Although both timing and intensity help us find the source of a sound, timing seems more important. Yet Litovsky finds commercial implants a bit sloppy in their timing. "Differences in timing between the two ears are calculated in the brain stem, where the neurons expect the information to be highly synchronized, but current implant processors are not designed to be synched. You might think a few millionths of a second would not matter, but the brain doesn't deal well with 'wrong' time differences."
The study used research processors, made by Litovsky's collaborator, Richard van Hoesel of the Bionic Ear Institute in Melbourne, Australia, to deliver electrical impulses to the auditory nerve with more accurate timing.

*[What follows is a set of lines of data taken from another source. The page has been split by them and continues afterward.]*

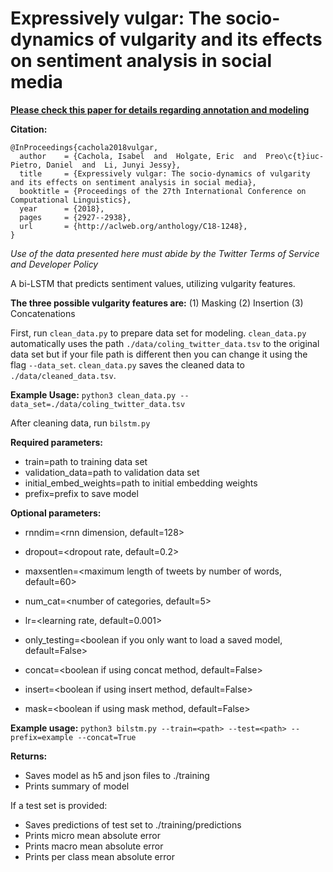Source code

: # Expressively vulgar: The socio-dynamics of vulgarity and its effects on sentiment analysis in social media

**[Please check this paper for details regarding annotation and modeling](http://aclweb.org/anthology/C18-1248)**

**Citation:**
```
@InProceedings{cachola2018vulgar,
  author    = {Cachola, Isabel  and  Holgate, Eric  and  Preo\c{t}iuc-Pietro, Daniel  and  Li, Junyi Jessy},
  title     = {Expressively vulgar: The socio-dynamics of vulgarity and its effects on sentiment analysis in social media},
  booktitle = {Proceedings of the 27th International Conference on Computational Linguistics},
  year      = {2018},
  pages     = {2927--2938},
  url       = {http://aclweb.org/anthology/C18-1248},
}
```

*Use of the data presented here must abide by the Twitter Terms of Service and Developer Policy*

A bi-LSTM that predicts sentiment values, utilizing vulgarity features.

**The three possible vulgarity features are:**
(1) Masking
(2) Insertion
(3) Concatenations

First, run `clean_data.py` to prepare data set for modeling.
`clean_data.py` automatically uses the path `./data/coling_twitter_data.tsv` to the original data set but if your file path
is different then you can change it using the flag `--data_set`. `clean_data.py` saves the cleaned data to `./data/cleaned_data.tsv`.

**Example Usage:**
`python3 clean_data.py --data_set=./data/coling_twitter_data.tsv`

After cleaning data, run `bilstm.py`

**Required parameters:**
- train=path to training data set
- validation_data=path to validation data set
- initial_embed_weights=path to initial embedding weights
- prefix=prefix to save model

**Optional parameters:**
- rnndim=<rnn dimension, default=128>
- dropout=<dropout rate, default=0.2>
- maxsentlen=<maximum length of tweets by number of words, default=60>
- num_cat=<number of categories, default=5>
- lr=<learning rate, default=0.001>
- only_testing=<boolean if you only want to load a saved model, default=False>

- concat=<boolean if using concat method, default=False>
- insert=<boolean if using insert method, default=False>
- mask=<boolean if using mask method, default=False>

**Example usage:**
`python3 bilstm.py --train=<path> --test=<path> --prefix=example --concat=True`

**Returns:**
- Saves model as h5 and json files to ./training
- Prints summary of model

If a test set is provided:
- Saves predictions of test set to ./training/predictions
- Prints micro mean absolute error
- Prints macro mean absolute error
- Prints per class mean absolute error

Because some of the adults in the study could locate the source of sound even after decades of deafness, commercial implants with better timing could improve the ability to localize sound. "These people have retained the ability to perceive the microsecond difference in timing between the two ears, but current implants are not giving them that information," says Litovsky.
And because localizing sound is critical to the ability to focus on one speaker among many, future implants may reduce social isolation even more effectively, Litovsky says. "Using these research processors, our study participants could distinguish location; the circuits in the brain have retained that ability. That gives me hope that if we can build this type of processor into commercial implants, implant users can function more like hearing people."

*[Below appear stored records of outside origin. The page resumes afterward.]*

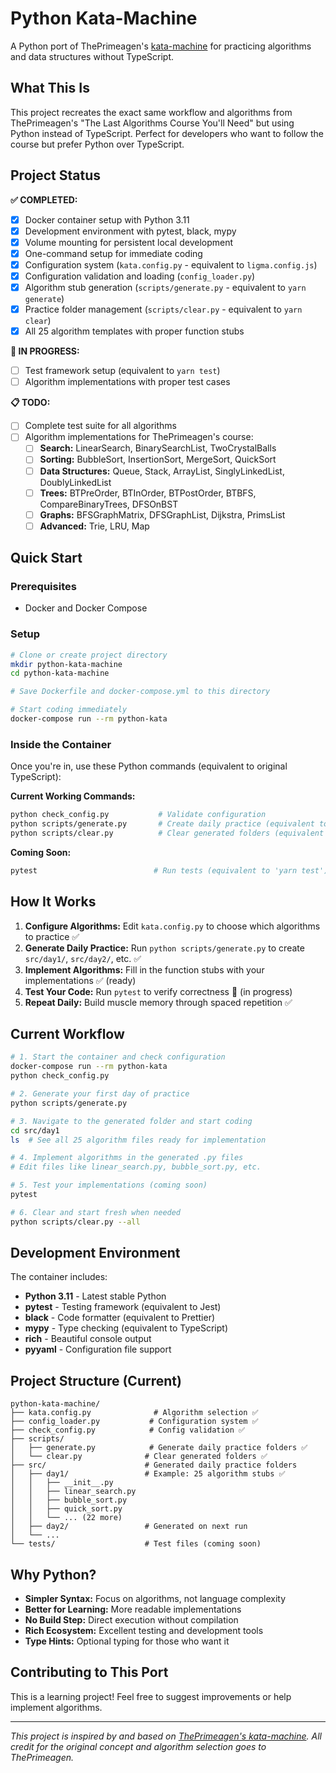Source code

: # Python Kata-Machine

A Python port of ThePrimeagen's [kata-machine](https://github.com/ThePrimeagen/kata-machine) for practicing algorithms and data structures without TypeScript.

## What This Is

This project recreates the exact same workflow and algorithms from ThePrimeagen's "The Last Algorithms Course You'll Need" but using Python instead of TypeScript. Perfect for developers who want to follow the course but prefer Python over TypeScript.

## Project Status

**✅ COMPLETED:**
- [x] Docker container setup with Python 3.11
- [x] Development environment with pytest, black, mypy
- [x] Volume mounting for persistent local development
- [x] One-command setup for immediate coding
- [x] Configuration system (`kata.config.py` - equivalent to `ligma.config.js`)
- [x] Configuration validation and loading (`config_loader.py`)
- [x] Algorithm stub generation (`scripts/generate.py` - equivalent to `yarn generate`)
- [x] Practice folder management (`scripts/clear.py` - equivalent to `yarn clear`)
- [x] All 25 algorithm templates with proper function stubs

**🚧 IN PROGRESS:**
- [ ] Test framework setup (equivalent to `yarn test`)
- [ ] Algorithm implementations with proper test cases

**📋 TODO:**
- [ ] Complete test suite for all algorithms
- [ ] Algorithm implementations for ThePrimeagen's course:
  - [ ] **Search:** LinearSearch, BinarySearchList, TwoCrystalBalls
  - [ ] **Sorting:** BubbleSort, InsertionSort, MergeSort, QuickSort
  - [ ] **Data Structures:** Queue, Stack, ArrayList, SinglyLinkedList, DoublyLinkedList
  - [ ] **Trees:** BTPreOrder, BTInOrder, BTPostOrder, BTBFS, CompareBinaryTrees, DFSOnBST
  - [ ] **Graphs:** BFSGraphMatrix, DFSGraphList, Dijkstra, PrimsList
  - [ ] **Advanced:** Trie, LRU, Map

## Quick Start

### Prerequisites
- Docker and Docker Compose

### Setup
```bash
# Clone or create project directory
mkdir python-kata-machine
cd python-kata-machine

# Save Dockerfile and docker-compose.yml to this directory

# Start coding immediately
docker-compose run --rm python-kata
```

### Inside the Container
Once you're in, use these Python commands (equivalent to original TypeScript):

**Current Working Commands:**
```bash
python check_config.py           # Validate configuration
python scripts/generate.py       # Create daily practice (equivalent to 'yarn generate')
python scripts/clear.py          # Clear generated folders (equivalent to 'yarn clear')
```

**Coming Soon:**
```bash
pytest                          # Run tests (equivalent to 'yarn test')
```

## How It Works

1. **Configure Algorithms:** Edit `kata.config.py` to choose which algorithms to practice ✅
2. **Generate Daily Practice:** Run `python scripts/generate.py` to create `src/day1/`, `src/day2/`, etc. ✅
3. **Implement Algorithms:** Fill in the function stubs with your implementations ✅ (ready)
4. **Test Your Code:** Run `pytest` to verify correctness 🚧 (in progress)
5. **Repeat Daily:** Build muscle memory through spaced repetition ✅

## Current Workflow

```bash
# 1. Start the container and check configuration
docker-compose run --rm python-kata
python check_config.py

# 2. Generate your first day of practice
python scripts/generate.py

# 3. Navigate to the generated folder and start coding
cd src/day1
ls  # See all 25 algorithm files ready for implementation

# 4. Implement algorithms in the generated .py files
# Edit files like linear_search.py, bubble_sort.py, etc.

# 5. Test your implementations (coming soon)
pytest

# 6. Clear and start fresh when needed
python scripts/clear.py --all
```

## Development Environment

The container includes:
- **Python 3.11** - Latest stable Python
- **pytest** - Testing framework (equivalent to Jest)
- **black** - Code formatter (equivalent to Prettier)
- **mypy** - Type checking (equivalent to TypeScript)
- **rich** - Beautiful console output
- **pyyaml** - Configuration file support

## Project Structure (Current)

```
python-kata-machine/
├── kata.config.py              # Algorithm selection ✅
├── config_loader.py           # Configuration system ✅
├── check_config.py            # Config validation ✅
├── scripts/
│   ├── generate.py            # Generate daily practice folders ✅
│   └── clear.py              # Clear generated folders ✅
├── src/                      # Generated daily practice folders
│   ├── day1/                 # Example: 25 algorithm stubs ✅
│   │   ├── __init__.py
│   │   ├── linear_search.py
│   │   ├── bubble_sort.py
│   │   ├── quick_sort.py
│   │   └── ... (22 more)
│   ├── day2/                 # Generated on next run
│   └── ...
└── tests/                    # Test files (coming soon)
```

## Why Python?

- **Simpler Syntax:** Focus on algorithms, not language complexity
- **Better for Learning:** More readable implementations
- **No Build Step:** Direct execution without compilation
- **Rich Ecosystem:** Excellent testing and development tools
- **Type Hints:** Optional typing for those who want it

## Contributing to This Port

This is a learning project! Feel free to suggest improvements or help implement algorithms.

---

*This project is inspired by and based on [ThePrimeagen's kata-machine](https://github.com/ThePrimeagen/kata-machine). All credit for the original concept and algorithm selection goes to ThePrimeagen.*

Litovsky, who has spent years studying the effectiveness of cochlear implants, recently was awarded a $2.9 million grant from the National Institutes of Health to study how the brain changes when hearing is restored through two implants.
Among brain researchers, it's axiomatic that treating at a younger age or sooner after the loss of hearing will produce better results, but the current study shows that the brain can learn to interpret sensations after decades of silence. "Even people who are deaf from birth and implanted as adults can have access to some binaural hearing," says Litovsky.